Item 5.  Other Events.

         The Company issued the press release attached hereto as Exhibit 99.1
announcing that its Board of Directors approved a going-private transaction
pursuant to which the Company will merge with and into its wholly-owned
subsidiary, SIGI Acquisition Corporation, subject to, among other things, the
approval of the Company's stockholders (the "Merger"). Holders of all
outstanding shares of the Company's Class A Common Stock will receive $9.50 per
share in the Merger.

         After the Company announced the Merger on December 9, 1998, the
following purported class action lawsuits challenging the Merger (the
"Lawsuits") were filed, on various dates, in the Court of Chancery of the State
of Delaware in and for New Castle County. Each names the Company and some or all
of the members of the Board of Directors of the Company as defendants; one also
names SIGI Acquisition Corporation as a defendant:

         Ruthie Parnes v. Cynthia Z. Brighton et al., Civil Action #16834NC; Ann
         Mark v. William Ziegler, III et al., Civil Action #16839NC; John
         Michael Dawson v. Cynthia Z. Brighton, et al., Civil Action # 16837NC;
         Harbor Finance Partners v. William Ziegler, III, et al., Civil Action #
         16838NC; Joseph Falzone v. Cynthia Z. Brighton, et al., Civil Action #
         16842NC; and Donald Seeth v. William Ziegler, III, et al, Civil Action
         #16861NC.

Generally, the Lawsuits purport to be brought on behalf of the common
stockholders of the Company and allege substantially similar claims of breach of
fiduciary duty.
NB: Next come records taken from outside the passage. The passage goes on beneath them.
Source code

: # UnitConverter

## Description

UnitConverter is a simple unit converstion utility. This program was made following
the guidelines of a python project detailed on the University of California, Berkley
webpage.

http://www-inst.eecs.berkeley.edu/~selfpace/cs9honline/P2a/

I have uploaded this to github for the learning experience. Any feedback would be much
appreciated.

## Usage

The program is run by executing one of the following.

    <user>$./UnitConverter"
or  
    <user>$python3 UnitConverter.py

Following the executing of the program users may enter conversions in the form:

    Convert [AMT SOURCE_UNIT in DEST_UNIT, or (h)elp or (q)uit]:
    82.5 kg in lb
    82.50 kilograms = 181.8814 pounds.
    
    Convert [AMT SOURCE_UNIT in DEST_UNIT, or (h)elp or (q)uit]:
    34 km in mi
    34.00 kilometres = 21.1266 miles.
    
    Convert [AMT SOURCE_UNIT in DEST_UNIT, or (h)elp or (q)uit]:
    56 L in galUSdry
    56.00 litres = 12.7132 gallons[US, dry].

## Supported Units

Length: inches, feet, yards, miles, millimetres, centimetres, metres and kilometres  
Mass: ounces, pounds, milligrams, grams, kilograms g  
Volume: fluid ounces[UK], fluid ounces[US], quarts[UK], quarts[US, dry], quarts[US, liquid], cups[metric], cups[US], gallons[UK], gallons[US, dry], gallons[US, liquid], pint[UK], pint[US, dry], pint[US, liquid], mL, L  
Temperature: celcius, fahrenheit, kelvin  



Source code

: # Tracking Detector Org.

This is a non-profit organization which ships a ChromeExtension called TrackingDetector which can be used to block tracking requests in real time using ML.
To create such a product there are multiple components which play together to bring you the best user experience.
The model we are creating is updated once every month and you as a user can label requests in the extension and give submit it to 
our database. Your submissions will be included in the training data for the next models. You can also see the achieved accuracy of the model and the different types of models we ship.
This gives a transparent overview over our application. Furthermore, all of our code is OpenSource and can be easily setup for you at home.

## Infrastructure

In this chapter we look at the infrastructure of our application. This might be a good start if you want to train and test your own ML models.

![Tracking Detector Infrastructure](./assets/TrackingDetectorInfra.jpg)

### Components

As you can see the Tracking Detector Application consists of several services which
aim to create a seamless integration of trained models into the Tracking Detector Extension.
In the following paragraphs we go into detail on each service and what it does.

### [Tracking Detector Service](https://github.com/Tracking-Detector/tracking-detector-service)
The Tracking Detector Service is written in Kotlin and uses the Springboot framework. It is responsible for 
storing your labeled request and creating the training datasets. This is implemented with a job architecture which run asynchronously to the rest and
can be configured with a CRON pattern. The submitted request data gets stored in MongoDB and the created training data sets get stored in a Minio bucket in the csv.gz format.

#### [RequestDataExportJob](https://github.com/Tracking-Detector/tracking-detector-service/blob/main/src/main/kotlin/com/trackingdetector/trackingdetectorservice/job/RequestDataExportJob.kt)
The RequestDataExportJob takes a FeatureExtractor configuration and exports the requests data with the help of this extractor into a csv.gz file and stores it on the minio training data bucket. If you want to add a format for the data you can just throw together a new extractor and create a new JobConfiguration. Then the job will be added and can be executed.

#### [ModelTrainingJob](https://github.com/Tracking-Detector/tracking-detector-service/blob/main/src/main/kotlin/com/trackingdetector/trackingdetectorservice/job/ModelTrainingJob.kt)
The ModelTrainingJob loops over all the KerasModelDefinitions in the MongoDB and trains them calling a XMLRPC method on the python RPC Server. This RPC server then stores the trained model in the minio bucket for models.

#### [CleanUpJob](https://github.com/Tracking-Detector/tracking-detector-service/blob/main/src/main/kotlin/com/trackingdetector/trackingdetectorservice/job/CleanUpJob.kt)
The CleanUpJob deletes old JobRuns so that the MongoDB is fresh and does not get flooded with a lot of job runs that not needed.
In general, plaintiffs allege that the merger consideration of
$9.50 per share of Class A Common Stock of the Company is unjust and inadequate
in that the intrinsic value of Class A Common Stock is allegedly greater than
$9.50 per share in view of the Company's prospects for growth and profitability;
the $9.50 price per share includes an inadequate premium; and the $9.50 price
per share is designed to cap the market price of the Class A Common Stock before
the price can recover from an alleged temporary downturn in the market. Certain
of the complaints also allege that the proposed Merger is unfair because the
Ziegler family allegedly possesses proprietary corporate information concerning
the Company's future prospects and that the Ziegler family's ownership position
will preclude an effective "market check." The Lawsuits also generally seek,
among other things, a declaration that the Lawsuits may be maintained as class
actions; injunctive relief against the proposed Merger, or, if it is
consummated, recission thereof; compensatory and/or rescissory damages; and an
award of attorney's fees and expenses.


Item 7.  Financial Statements and Exhibits.

         (C) Exhibits

   99.1 Press Release dated December 9, 1998.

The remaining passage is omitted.